## ASSIGNMENT
Starting at the top line, print the entries below exactly as they are and skip every picture.

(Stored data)
★ ★ ★ ★ ★ ★ ★

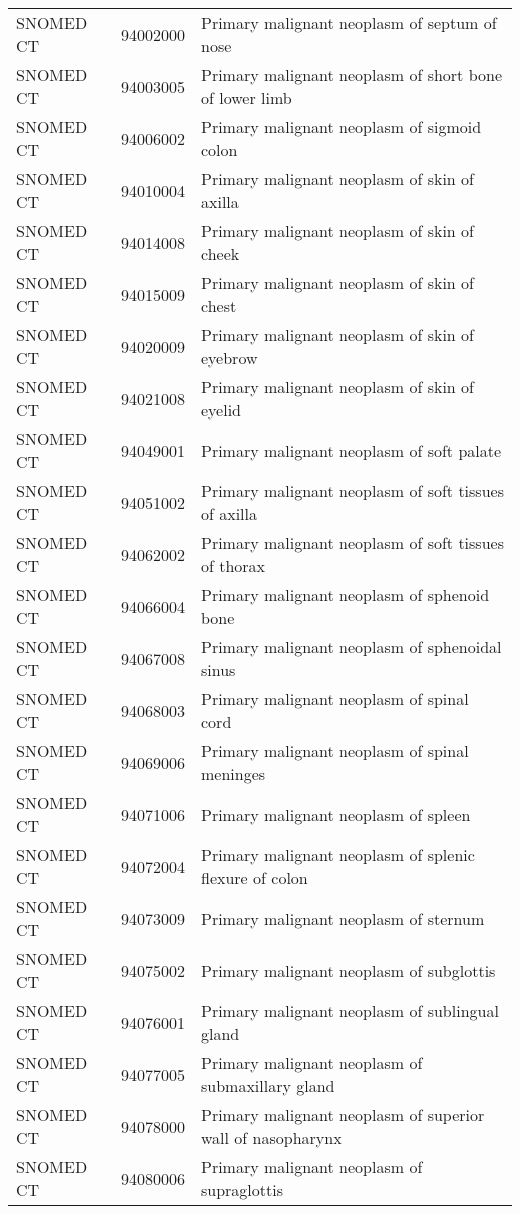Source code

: \begin{longtable}{p{}p{}p{}}
  SNOMED CT & 94002000 & Primary malignant neoplasm of septum of nose \\ 
  SNOMED CT & 94003005 & Primary malignant neoplasm of short bone of lower limb \\ 
  SNOMED CT & 94006002 & Primary malignant neoplasm of sigmoid colon \\ 
  SNOMED CT & 94010004 & Primary malignant neoplasm of skin of axilla \\ 
  SNOMED CT & 94014008 & Primary malignant neoplasm of skin of cheek \\ 
  SNOMED CT & 94015009 & Primary malignant neoplasm of skin of chest \\ 
  SNOMED CT & 94020009 & Primary malignant neoplasm of skin of eyebrow \\ 
  SNOMED CT & 94021008 & Primary malignant neoplasm of skin of eyelid \\ 
  SNOMED CT & 94049001 & Primary malignant neoplasm of soft palate \\ 
  SNOMED CT & 94051002 & Primary malignant neoplasm of soft tissues of axilla \\ 
  SNOMED CT & 94062002 & Primary malignant neoplasm of soft tissues of thorax \\ 
  SNOMED CT & 94066004 & Primary malignant neoplasm of sphenoid bone \\ 
  SNOMED CT & 94067008 & Primary malignant neoplasm of sphenoidal sinus \\ 
  SNOMED CT & 94068003 & Primary malignant neoplasm of spinal cord \\ 
  SNOMED CT & 94069006 & Primary malignant neoplasm of spinal meninges \\ 
  SNOMED CT & 94071006 & Primary malignant neoplasm of spleen \\ 
  SNOMED CT & 94072004 & Primary malignant neoplasm of splenic flexure of colon \\ 
  SNOMED CT & 94073009 & Primary malignant neoplasm of sternum \\ 
  SNOMED CT & 94075002 & Primary malignant neoplasm of subglottis \\ 
  SNOMED CT & 94076001 & Primary malignant neoplasm of sublingual gland \\ 
  SNOMED CT & 94077005 & Primary malignant neoplasm of submaxillary gland \\ 
  SNOMED CT & 94078000 & Primary malignant neoplasm of superior wall of nasopharynx \\ 
  SNOMED CT & 94080006 & Primary malignant neoplasm of supraglottis \\ 

\end{longtable}
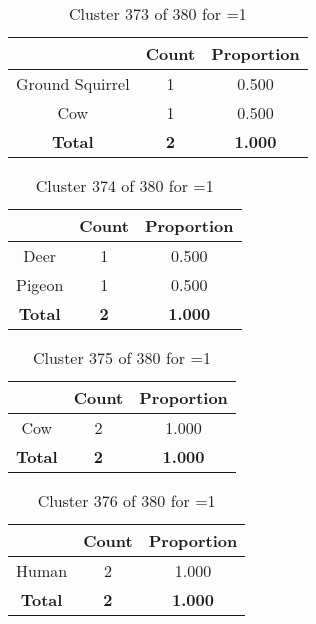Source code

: \begin{table}[ht!]
\centering
\begin{tabular}{|c|c|c|}
\hline
\bf \Spec{} &\bf Count &\bf Proportion\\ \hline \hline
Ground Squirrel & 1 & 0.500\\ \hline
Cow & 1 & 0.500\\ \hline
\hline
\bf Total & \bf 2 & \bf 1.000\\ \hline
\end{tabular}
\label{tab:cluster:373:1}
\caption{Cluster 373 of 380 for \minneigh{}=1}
\end{table}

\begin{table}[ht!]
\centering
\begin{tabular}{|c|c|c|}
\hline
\bf \Spec{} &\bf Count &\bf Proportion\\ \hline \hline
Deer & 1 & 0.500\\ \hline
Pigeon & 1 & 0.500\\ \hline
\hline
\bf Total & \bf 2 & \bf 1.000\\ \hline
\end{tabular}
\label{tab:cluster:374:1}
\caption{Cluster 374 of 380 for \minneigh{}=1}
\end{table}

\begin{table}[ht!]
\centering
\begin{tabular}{|c|c|c|}
\hline
\bf \Spec{} &\bf Count &\bf Proportion\\ \hline \hline
Cow & 2 & 1.000\\ \hline
\hline
\bf Total & \bf 2 & \bf 1.000\\ \hline
\end{tabular}
\label{tab:cluster:375:1}
\caption{Cluster 375 of 380 for \minneigh{}=1}
\end{table}

\begin{table}[ht!]
\centering
\begin{tabular}{|c|c|c|}
\hline
\bf \Spec{} &\bf Count &\bf Proportion\\ \hline \hline
Human & 2 & 1.000\\ \hline
\hline
\bf Total & \bf 2 & \bf 1.000\\ \hline
\end{tabular}
\label{tab:cluster:376:1}
\caption{Cluster 376 of 380 for \minneigh{}=1}
\end{table}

★ ★ ★ ★ ★ ★ ★

## RESPONSE TO THE TASK
Source code

: \begin{longtable}{p{}p{}p{}}
  SNOMED CT & 94002000 & Primary malignant neoplasm of septum of nose \\ 
  SNOMED CT & 94003005 & Primary malignant neoplasm of short bone of lower limb \\ 
  SNOMED CT & 94006002 & Primary malignant neoplasm of sigmoid colon \\ 
  SNOMED CT & 94010004 & Primary malignant neoplasm of skin of axilla \\ 
  SNOMED CT & 94014008 & Primary malignant neoplasm of skin of cheek \\ 
  SNOMED CT & 94015009 & Primary malignant neoplasm of skin of chest \\ 
  SNOMED CT & 94020009 & Primary malignant neoplasm of skin of eyebrow \\ 
  SNOMED CT & 94021008 & Primary malignant neoplasm of skin of eyelid \\ 
  SNOMED CT & 94049001 & Primary malignant neoplasm of soft palate \\ 
  SNOMED CT & 94051002 & Primary malignant neoplasm of soft tissues of axilla \\ 
  SNOMED CT & 94062002 & Primary malignant neoplasm of soft tissues of thorax \\ 
  SNOMED CT & 94066004 & Primary malignant neoplasm of sphenoid bone \\ 
  SNOMED CT & 94067008 & Primary malignant neoplasm of sphenoidal sinus \\ 
  SNOMED CT & 94068003 & Primary malignant neoplasm of spinal cord \\ 
  SNOMED CT & 94069006 & Primary malignant neoplasm of spinal meninges \\ 
  SNOMED CT & 94071006 & Primary malignant neoplasm of spleen \\ 
  SNOMED CT & 94072004 & Primary malignant neoplasm of splenic flexure of colon \\ 
  SNOMED CT & 94073009 & Primary malignant neoplasm of sternum \\ 
  SNOMED CT & 94075002 & Primary malignant neoplasm of subglottis \\ 
  SNOMED CT & 94076001 & Primary malignant neoplasm of sublingual gland \\ 
  SNOMED CT & 94077005 & Primary malignant neoplasm of submaxillary gland \\ 
  SNOMED CT & 94078000 & Primary malignant neoplasm of superior wall of nasopharynx \\ 
  SNOMED CT & 94080006 & Primary malignant neoplasm of supraglottis \\ 

\end{longtable}
Source code

: \begin{table}[ht!]
\centering
\begin{tabular}{|c|c|c|}
\hline
\bf \Spec{} &\bf Count &\bf Proportion\\ \hline \hline
Ground Squirrel & 1 & 0.500\\ \hline
Cow & 1 & 0.500\\ \hline
\hline
\bf Total & \bf 2 & \bf 1.000\\ \hline
\end{tabular}
\label{tab:cluster:373:1}
\caption{Cluster 373 of 380 for \minneigh{}=1}
\end{table}

\begin{table}[ht!]
\centering
\begin{tabular}{|c|c|c|}
\hline
\bf \Spec{} &\bf Count &\bf Proportion\\ \hline \hline
Deer & 1 & 0.500\\ \hline
Pigeon & 1 & 0.500\\ \hline
\hline
\bf Total & \bf 2 & \bf 1.000\\ \hline
\end{tabular}
\label{tab:cluster:374:1}
\caption{Cluster 374 of 380 for \minneigh{}=1}
\end{table}

\begin{table}[ht!]
\centering
\begin{tabular}{|c|c|c|}
\hline
\bf \Spec{} &\bf Count &\bf Proportion\\ \hline \hline
Cow & 2 & 1.000\\ \hline
\hline
\bf Total & \bf 2 & \bf 1.000\\ \hline
\end{tabular}
\label{tab:cluster:375:1}
\caption{Cluster 375 of 380 for \minneigh{}=1}
\end{table}

\begin{table}[ht!]
\centering
\begin{tabular}{|c|c|c|}
\hline
\bf \Spec{} &\bf Count &\bf Proportion\\ \hline \hline
Human & 2 & 1.000\\ \hline
\hline
\bf Total & \bf 2 & \bf 1.000\\ \hline
\end{tabular}
\label{tab:cluster:376:1}
\caption{Cluster 376 of 380 for \minneigh{}=1}
\end{table}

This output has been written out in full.